Last week, I had the opportunity to speak with one of the young crew members working on the South Hunt Road project.

He shared an account of a traffic incident he was involved in a few days earlier and sought my advice on how to proceed.

He actually apologized for not being familiar with what to do, adding that the incident happened on a busy highway as darkness began to fall and was still a new driver.

I quickly told him there was no need to apologize as many drivers, rookies and experienced, encountered the same dilemma. No one expects to be involved in a crash but knowing what to do afterward can save you a lot of stress.

Traffic crashes, near misses and other incidents on the roadway are actually very common and sometimes quite upsetting.

We often hear about road rage, encounter aggressive drivers and share a common thought when driving: Where’s a cop when you need one?

The number of vehicles on our ways has never been higher, which means the opportunities for traffic incidents increase daily. It may be tough for police to address every incident but there are certainly times when you should get them involved.

Although I’m not patrolling the streets any longer, I am often asked for advice; the benefit of being in the profession for nearly 40 years, I guess.

One piece I always share is the importance of contacting police when you are involved in a traffic crash, even if it’s minor or your fault.

Sadly, scams are all too common and traffic crashes can provide an opportunity. In most cases, the parties involved exchange information and are able to resolve the matter. In some cases, one party may seek some quick cash, make threats or even commit insurance fraud.

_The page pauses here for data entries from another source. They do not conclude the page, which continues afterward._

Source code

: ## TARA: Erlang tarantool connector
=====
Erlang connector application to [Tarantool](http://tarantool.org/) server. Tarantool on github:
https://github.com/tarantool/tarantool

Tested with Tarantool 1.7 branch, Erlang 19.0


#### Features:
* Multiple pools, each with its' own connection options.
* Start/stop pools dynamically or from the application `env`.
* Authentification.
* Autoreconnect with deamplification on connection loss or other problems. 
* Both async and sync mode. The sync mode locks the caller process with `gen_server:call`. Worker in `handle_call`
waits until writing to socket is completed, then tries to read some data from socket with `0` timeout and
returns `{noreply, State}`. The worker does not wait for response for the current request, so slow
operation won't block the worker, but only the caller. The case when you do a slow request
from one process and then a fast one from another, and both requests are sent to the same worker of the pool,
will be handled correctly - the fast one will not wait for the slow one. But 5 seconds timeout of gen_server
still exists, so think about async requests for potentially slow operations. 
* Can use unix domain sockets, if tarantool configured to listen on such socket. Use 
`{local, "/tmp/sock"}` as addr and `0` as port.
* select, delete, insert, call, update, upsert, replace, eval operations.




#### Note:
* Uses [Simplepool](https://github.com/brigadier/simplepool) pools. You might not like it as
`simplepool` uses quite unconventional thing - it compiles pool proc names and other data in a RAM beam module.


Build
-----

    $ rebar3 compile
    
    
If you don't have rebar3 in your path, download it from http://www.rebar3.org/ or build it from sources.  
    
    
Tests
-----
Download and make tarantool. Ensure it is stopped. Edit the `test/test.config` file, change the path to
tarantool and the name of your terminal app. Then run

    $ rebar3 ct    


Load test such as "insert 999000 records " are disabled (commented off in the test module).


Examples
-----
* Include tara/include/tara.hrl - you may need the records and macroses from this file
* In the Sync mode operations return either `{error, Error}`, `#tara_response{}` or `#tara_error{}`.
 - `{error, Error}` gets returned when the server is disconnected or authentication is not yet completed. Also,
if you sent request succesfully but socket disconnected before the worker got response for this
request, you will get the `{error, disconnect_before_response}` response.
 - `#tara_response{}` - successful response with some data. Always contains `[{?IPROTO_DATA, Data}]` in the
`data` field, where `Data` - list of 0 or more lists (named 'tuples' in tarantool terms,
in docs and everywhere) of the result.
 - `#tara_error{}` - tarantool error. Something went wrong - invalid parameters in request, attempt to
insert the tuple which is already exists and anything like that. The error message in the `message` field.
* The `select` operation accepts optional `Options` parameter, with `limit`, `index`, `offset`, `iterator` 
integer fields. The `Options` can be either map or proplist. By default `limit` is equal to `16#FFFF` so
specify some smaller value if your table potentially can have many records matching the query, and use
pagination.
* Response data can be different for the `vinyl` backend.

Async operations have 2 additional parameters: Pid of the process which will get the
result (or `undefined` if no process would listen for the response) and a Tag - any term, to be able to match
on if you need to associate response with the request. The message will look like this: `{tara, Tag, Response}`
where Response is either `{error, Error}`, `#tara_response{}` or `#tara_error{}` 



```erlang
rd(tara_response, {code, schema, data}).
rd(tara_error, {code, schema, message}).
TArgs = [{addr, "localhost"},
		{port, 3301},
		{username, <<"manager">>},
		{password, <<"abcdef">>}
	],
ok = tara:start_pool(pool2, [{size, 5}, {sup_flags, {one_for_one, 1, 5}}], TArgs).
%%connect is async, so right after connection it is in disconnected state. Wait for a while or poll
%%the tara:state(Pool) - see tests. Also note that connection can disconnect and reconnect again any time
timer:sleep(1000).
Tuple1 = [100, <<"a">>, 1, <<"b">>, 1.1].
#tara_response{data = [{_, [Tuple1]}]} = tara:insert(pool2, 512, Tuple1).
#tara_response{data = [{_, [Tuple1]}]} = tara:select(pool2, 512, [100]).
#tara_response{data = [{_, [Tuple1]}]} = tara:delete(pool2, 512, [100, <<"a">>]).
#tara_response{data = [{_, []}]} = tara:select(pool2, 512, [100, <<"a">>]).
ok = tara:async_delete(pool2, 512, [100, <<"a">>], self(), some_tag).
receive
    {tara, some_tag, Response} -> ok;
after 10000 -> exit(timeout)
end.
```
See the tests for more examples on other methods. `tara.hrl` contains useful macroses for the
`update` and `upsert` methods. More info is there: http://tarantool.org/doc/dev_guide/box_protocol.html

In the event you are involved in a traffic crash, contact police for assistance. Don’t think you are bothering them or be deterred by the other parties who request you don’t.

Police officers may or may not need to file a report with the Registry of Motor Vehicles but they will assure you have all the information needed. They will also be able to document the visible damage and assist with questions and concerns.

A motorist who insists you do not call police could have an issue with their driver’s license or not be insured. It’s a good idea to take photos of the vehicles involved and to notify your insurance agent, even if you are not submitting a claim.

The roads will become slippery soon, meaning more crashes, so remember to call police if you happen to bump into someone.

On behalf of Chief Bailey and the staff at Amesbury PD, I wanted to wish readers a very happy and healthy Thanksgiving.

I hope your day is filled with great food, plenty of football and special time with family and friends.

I also wanted to say thank you to everyone who donated last Saturday at the return of the Fill-A-Cruiser food drive to benefit Our Neighbors’ Table.

We were able to collect over 5,200 pounds of food and goods, and almost $1,500 in donations. This was a big increase over our 2019 totals: 3,700 pounds and $341, just in time for the holidays!